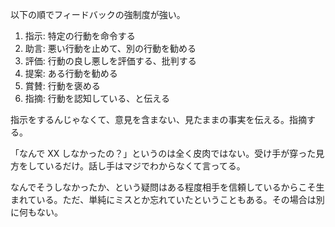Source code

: 以下の順でフィードバックの強制度が強い。

1. 指示: 特定の行動を命令する
2. 助言: 悪い行動を止めて、別の行動を勧める
3. 評価: 行動の良し悪しを評価する、批判する
4. 提案: ある行動を勧める
5. 賞賛: 行動を褒める
6. 指摘: 行動を認知している、と伝える

指示をするんじゃなくて、意見を含まない、見たままの事実を伝える。指摘する。

「なんで XX しなかったの？」というのは全く皮肉ではない。受け手が穿った見方をしているだけ。話し手はマジでわからなくて言ってる。

なんでそうしなかったか、という疑問はある程度相手を信頼しているからこそ生まれている。ただ、単純にミスとか忘れていたということもある。その場合は別に何もない。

■ **Task item**
Please set down the data above exactly as given, leaving every picture out.

■ **Task solution**
Source code

: 以下の順でフィードバックの強制度が強い。

1. 指示: 特定の行動を命令する
2. 助言: 悪い行動を止めて、別の行動を勧める
3. 評価: 行動の良し悪しを評価する、批判する
4. 提案: ある行動を勧める
5. 賞賛: 行動を褒める
6. 指摘: 行動を認知している、と伝える

指示をするんじゃなくて、意見を含まない、見たままの事実を伝える。指摘する。

「なんで XX しなかったの？」というのは全く皮肉ではない。受け手が穿った見方をしているだけ。話し手はマジでわからなくて言ってる。

なんでそうしなかったか、という疑問はある程度相手を信頼しているからこそ生まれている。ただ、単純にミスとか忘れていたということもある。その場合は別に何もない。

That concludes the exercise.